Le CCC fait une recette de 306 milliards en 2017. Dans la foulée l’un des rares audits des entreprises publiques révèle que les magiciens de la structure ont fait disparaitre 136 milliards des caisses sans aucune explication. Le gouvernement n’y apporte aucune réplique par des sanctions légitimes. Dans ce contexte, ramer à contre-courant en étouffant l’entreprenariat national privé, c’est heurter la susceptibilité des ivoiriens. Une telle attitude n’échappe pas à la question de l’agenda de nos dirigeants. Il y a pourtant mieux à faire.

 

Encourager les banques commerciales au financement des projets agricoles

L’audit des entreprises publiques a révélé que le conseil café cacao a suffisamment de moyens pour aider à assurer une production maximale à notre pays. Les subventions devraient donc se concentrer sur la sécurité sanitaire des végétaux et le financement de la recherche au centre national de la recherche agronomique (CNRA). Notre pays serait alors fier d’une production proche de la tonne à l’hectare au lieu des 450 kg actuels, loin derrière le Ghana. Mieux, le gouvernement devrait créer une structure bancaire ; un premier prêteur aux projets agricoles dont l’action encouragerait les banques commerciales dans un pays où les énormes besoins en financement de l’agriculture n’ont aucun écho.

 

Conclusion

Le débat sur les exonérations fiscales aux entreprises mérite d’être recentré pour trouver une stratégie capable d’assurer la compétitivité des organismes nationaux mais surtout d’accroitre les rendements et de réduire les couts des intrants. Le sérieux des audits et les sanctions devraient mettre un frein aux velléités d’agents de l’État biberonnés à la corruption.

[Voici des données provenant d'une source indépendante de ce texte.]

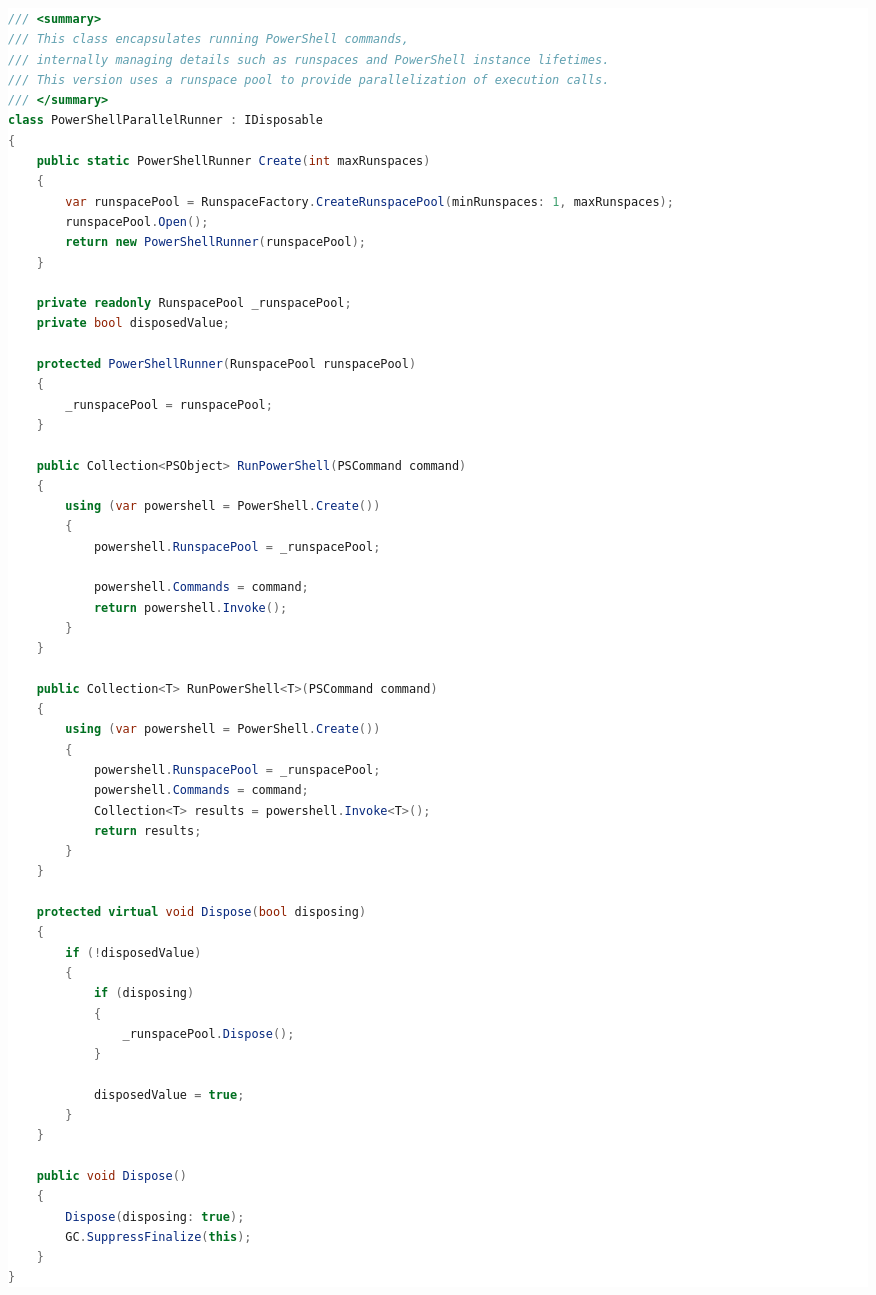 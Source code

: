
 ```csharp
/// <summary>
/// This class encapsulates running PowerShell commands,
/// internally managing details such as runspaces and PowerShell instance lifetimes.
/// This version uses a runspace pool to provide parallelization of execution calls.
/// </summary>
class PowerShellParallelRunner : IDisposable
{
    public static PowerShellRunner Create(int maxRunspaces)
    {
        var runspacePool = RunspaceFactory.CreateRunspacePool(minRunspaces: 1, maxRunspaces);
        runspacePool.Open();
        return new PowerShellRunner(runspacePool);
    }

    private readonly RunspacePool _runspacePool;
    private bool disposedValue;

    protected PowerShellRunner(RunspacePool runspacePool)
    {
        _runspacePool = runspacePool;
    }

    public Collection<PSObject> RunPowerShell(PSCommand command)
    {
        using (var powershell = PowerShell.Create())
        {
            powershell.RunspacePool = _runspacePool;

            powershell.Commands = command;
            return powershell.Invoke();
        }
    }

    public Collection<T> RunPowerShell<T>(PSCommand command)
    {
        using (var powershell = PowerShell.Create())
        {
            powershell.RunspacePool = _runspacePool;
            powershell.Commands = command;
            Collection<T> results = powershell.Invoke<T>();
            return results;
        }
    }

    protected virtual void Dispose(bool disposing)
    {
        if (!disposedValue)
        {
            if (disposing)
            {
                _runspacePool.Dispose();
            }

            disposedValue = true;
        }
    }

    public void Dispose()
    {
        Dispose(disposing: true);
        GC.SuppressFinalize(this);
    }
}
``` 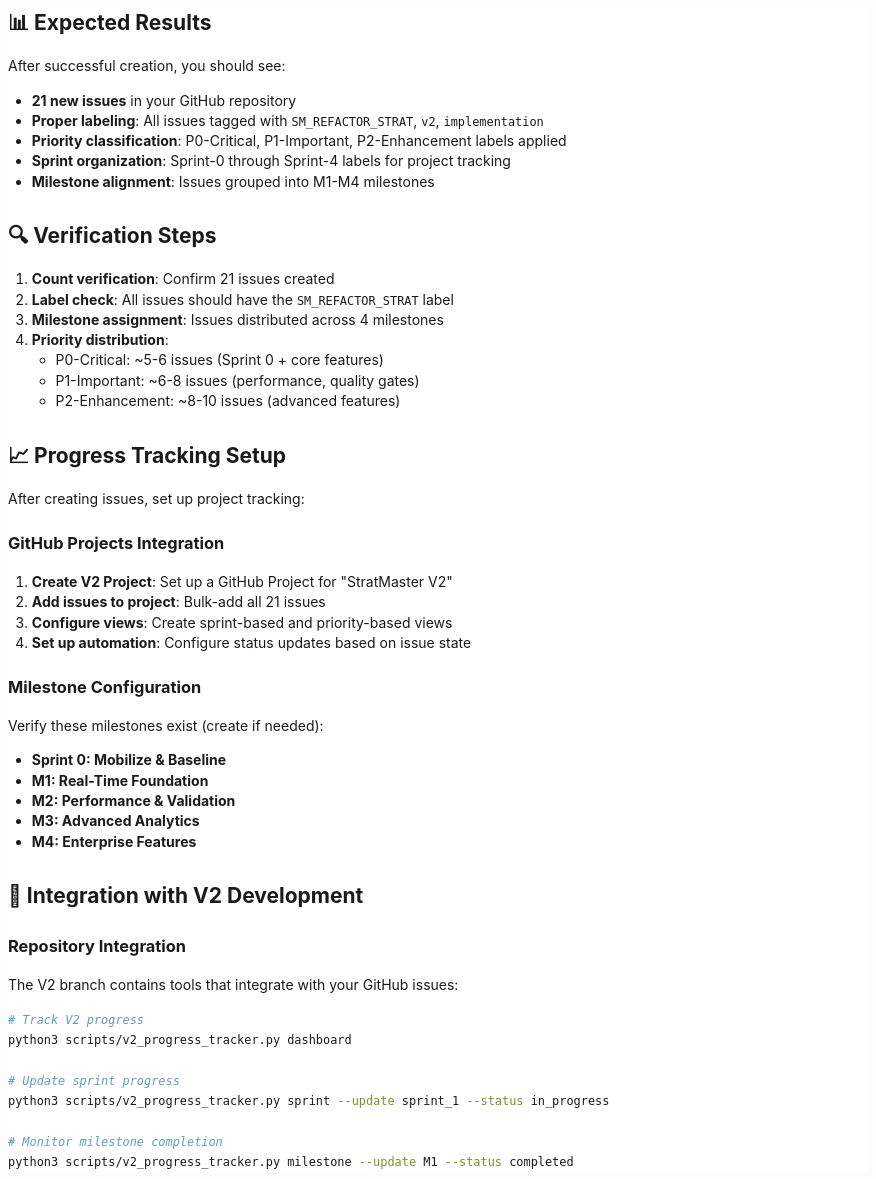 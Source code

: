 ## 📊 Expected Results

After successful creation, you should see:
- **21 new issues** in your GitHub repository
- **Proper labeling**: All issues tagged with `SM_REFACTOR_STRAT`, `v2`, `implementation`
- **Priority classification**: P0-Critical, P1-Important, P2-Enhancement labels applied
- **Sprint organization**: Sprint-0 through Sprint-4 labels for project tracking
- **Milestone alignment**: Issues grouped into M1-M4 milestones

## 🔍 Verification Steps

1. **Count verification**: Confirm 21 issues created
2. **Label check**: All issues should have the `SM_REFACTOR_STRAT` label
3. **Milestone assignment**: Issues distributed across 4 milestones
4. **Priority distribution**:
   - P0-Critical: ~5-6 issues (Sprint 0 + core features)
   - P1-Important: ~6-8 issues (performance, quality gates)
   - P2-Enhancement: ~8-10 issues (advanced features)

## 📈 Progress Tracking Setup

After creating issues, set up project tracking:

### GitHub Projects Integration
1. **Create V2 Project**: Set up a GitHub Project for "StratMaster V2"
2. **Add issues to project**: Bulk-add all 21 issues
3. **Configure views**: Create sprint-based and priority-based views
4. **Set up automation**: Configure status updates based on issue state

### Milestone Configuration
Verify these milestones exist (create if needed):
- **Sprint 0: Mobilize & Baseline**
- **M1: Real-Time Foundation**
- **M2: Performance & Validation**  
- **M3: Advanced Analytics**
- **M4: Enterprise Features**

## 🔗 Integration with V2 Development

### Repository Integration
The V2 branch contains tools that integrate with your GitHub issues:

```bash
# Track V2 progress
python3 scripts/v2_progress_tracker.py dashboard

# Update sprint progress
python3 scripts/v2_progress_tracker.py sprint --update sprint_1 --status in_progress

# Monitor milestone completion
python3 scripts/v2_progress_tracker.py milestone --update M1 --status completed
```
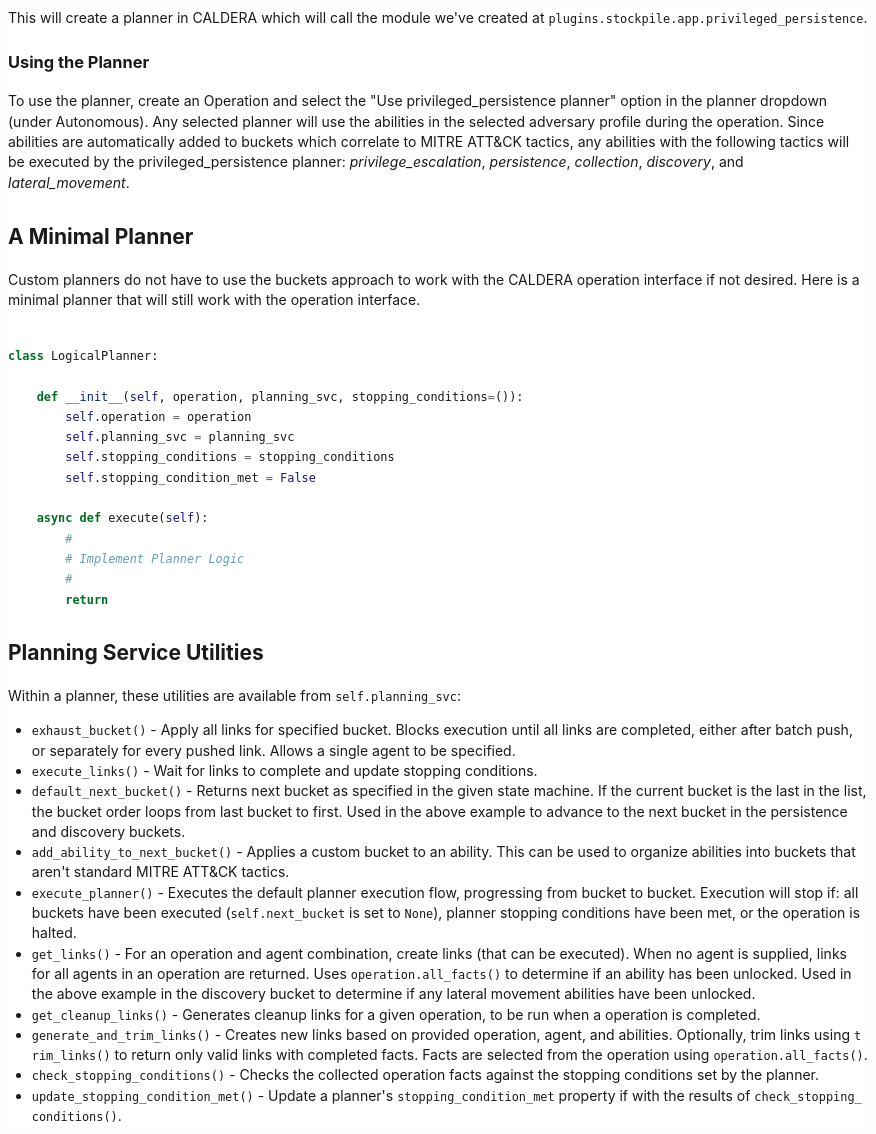 This will create a planner in CALDERA which will call the module we've created at `plugins.stockpile.app.privileged_persistence`.

### Using the Planner

To use the planner, create an Operation and select the "Use privileged_persistence planner" option in the planner dropdown (under Autonomous). Any selected planner will use the abilities in the selected adversary profile during the operation. Since abilities are automatically added to buckets which correlate to MITRE ATT&CK tactics, any abilities with the following tactics will be executed by the privileged_persistence planner: _privilege_escalation_, _persistence_, _collection_, _discovery_, and _lateral_movement_.

## A Minimal Planner

Custom planners do not have to use the buckets approach to work with the CALDERA operation interface if not desired. Here is a minimal planner that will still work with the operation interface.

```python

class LogicalPlanner:

    def __init__(self, operation, planning_svc, stopping_conditions=()):
        self.operation = operation
        self.planning_svc = planning_svc
        self.stopping_conditions = stopping_conditions
        self.stopping_condition_met = False

    async def execute(self):
        #
        # Implement Planner Logic
        #
        return
```

## Planning Service Utilities

Within a planner, these utilities are available from `self.planning_svc`:

* `exhaust_bucket()` - Apply all links for specified bucket. Blocks execution until all links are completed, either after batch push, or separately for every pushed link. Allows a single agent to be specified.
* `execute_links()` - Wait for links to complete and update stopping conditions.
* `default_next_bucket()` - Returns next bucket as specified in the given state machine. If the current bucket is the last in the list, the bucket order loops from last bucket to first. Used in the above example to advance to the next bucket in the persistence and discovery buckets.
* `add_ability_to_next_bucket()` - Applies a custom bucket to an ability. This can be used to organize abilities into buckets that aren't standard MITRE ATT&CK tactics.
* `execute_planner()` - Executes the default planner execution flow, progressing from bucket to bucket. Execution will stop if: all buckets have been executed (`self.next_bucket` is set to `None`), planner stopping conditions have been met, or the operation is halted.
* `get_links()` - For an operation and agent combination, create links (that can be executed). When no agent is supplied, links for all agents in an operation are returned. Uses `operation.all_facts()` to determine if an ability has been unlocked. Used in the above example in the discovery bucket to determine if any lateral movement abilities have been unlocked.
* `get_cleanup_links()` - Generates cleanup links for a given operation, to be run when a operation is completed.
* `generate_and_trim_links()` - Creates new links based on provided operation, agent, and abilities. Optionally, trim links using `trim_links()` to return only valid links with completed facts. Facts are selected from the operation using `operation.all_facts()`.
* `check_stopping_conditions()` - Checks the collected operation facts against the stopping conditions set by the planner.
* `update_stopping_condition_met()` - Update a planner's `stopping_condition_met` property if with the results of `check_stopping_conditions()`.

Les états généraux de la filière café cacao sont donc nécessaires pour trouver des solutions qui permettre aux agriculteurs de vivre dignement. Bien-sûr les subventions sans intérêt économique qui étouffent la production agricole sont à proscrire. Dans ce contexte, une subvention rationnelle des paysans peut donner naissance à une économie rurale dynamique.

 

 

 

Danon Gohou

Secrétariat Exécutif à l’économie – COJEP.